(THE INPUT):

━━━

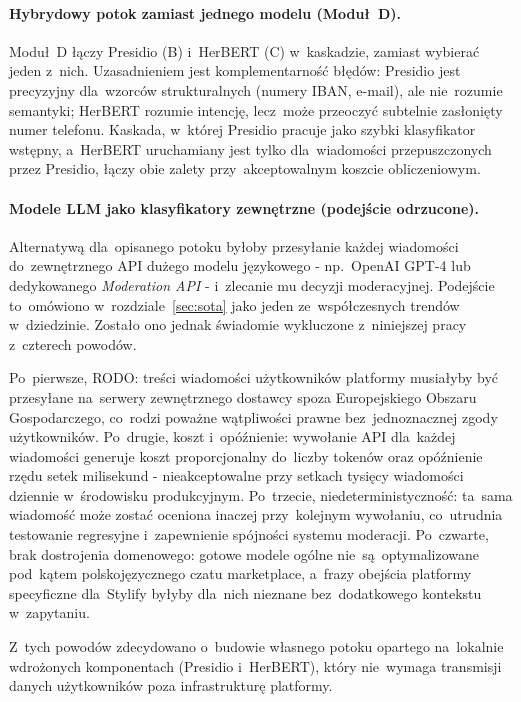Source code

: \paragraph{Hybrydowy potok zamiast jednego modelu (Moduł~D).}
Moduł~D łączy Presidio (B) i~HerBERT (C) w~kaskadzie, zamiast wybierać
jeden z~nich. Uzasadnieniem jest komplementarność błędów: Presidio jest precyzyjny
dla~wzorców strukturalnych (numery IBAN, e-mail), ale nie~rozumie semantyki;
HerBERT rozumie intencję, lecz~może przeoczyć subtelnie zasłonięty numer
telefonu. Kaskada, w~której Presidio pracuje jako szybki klasyfikator wstępny,
a~HerBERT uruchamiany jest tylko dla~wiadomości przepuszczonych przez Presidio,
łączy obie zalety przy~akceptowalnym koszcie obliczeniowym.

\paragraph{Modele LLM jako klasyfikatory zewnętrzne (podejście odrzucone).}
Alternatywą dla~opisanego potoku byłoby przesyłanie każdej wiadomości do~zewnętrznego
API dużego modelu językowego - np.\ OpenAI GPT-4 lub dedykowanego
\textit{Moderation API} \cite{bib:openai-moderation} - i~zlecanie mu
decyzji moderacyjnej. Podejście to~omówiono w~rozdziale~\ref{sec:sota}
jako jeden ze~współczesnych trendów w~dziedzinie. Zostało ono jednak
świadomie wykluczone z~niniejszej pracy z~czterech powodów.

Po~pierwsze, RODO: treści wiadomości użytkowników platformy
musiałyby być przesyłane na~serwery zewnętrznego dostawcy spoza
Europejskiego Obszaru Gospodarczego, co~rodzi poważne wątpliwości
prawne bez~jednoznacznej zgody użytkowników.
Po~drugie, koszt i~opóźnienie: wywołanie API dla~każdej
wiadomości generuje koszt proporcjonalny do~liczby tokenów oraz
opóźnienie rzędu setek milisekund - nieakceptowalne przy setkach
tysięcy wiadomości dziennie w~środowisku produkcyjnym.
Po~trzecie, niedeterministyczność: ta~sama wiadomość może
zostać oceniona inaczej przy~kolejnym wywołaniu, co~utrudnia testowanie
regresyjne i~zapewnienie spójności systemu moderacji.
Po~czwarte, brak dostrojenia domenowego: gotowe modele ogólne
nie~są~optymalizowane pod~kątem polskojęzycznego czatu marketplace,
a~frazy obejścia platformy specyficzne dla~Stylify byłyby dla~nich
nieznane bez~dodatkowego kontekstu w~zapytaniu.

Z~tych powodów zdecydowano o~budowie własnego potoku opartego
na~lokalnie wdrożonych komponentach (Presidio i~HerBERT),
który nie~wymaga transmisji danych użytkowników poza infrastrukturę
platformy.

━━━

(TASK GOAL):
Exact copies of the lines from the one with "Po~czwarte, brak dostrojenia" through the final line of the listing should be returned, and no other lines.

(EXERCISE SOLUTION):
Po~czwarte, brak dostrojenia domenowego: gotowe modele ogólne
nie~są~optymalizowane pod~kątem polskojęzycznego czatu marketplace,
a~frazy obejścia platformy specyficzne dla~Stylify byłyby dla~nich
nieznane bez~dodatkowego kontekstu w~zapytaniu.

Z~tych powodów zdecydowano o~budowie własnego potoku opartego
na~lokalnie wdrożonych komponentach (Presidio i~HerBERT),
który nie~wymaga transmisji danych użytkowników poza infrastrukturę
platformy.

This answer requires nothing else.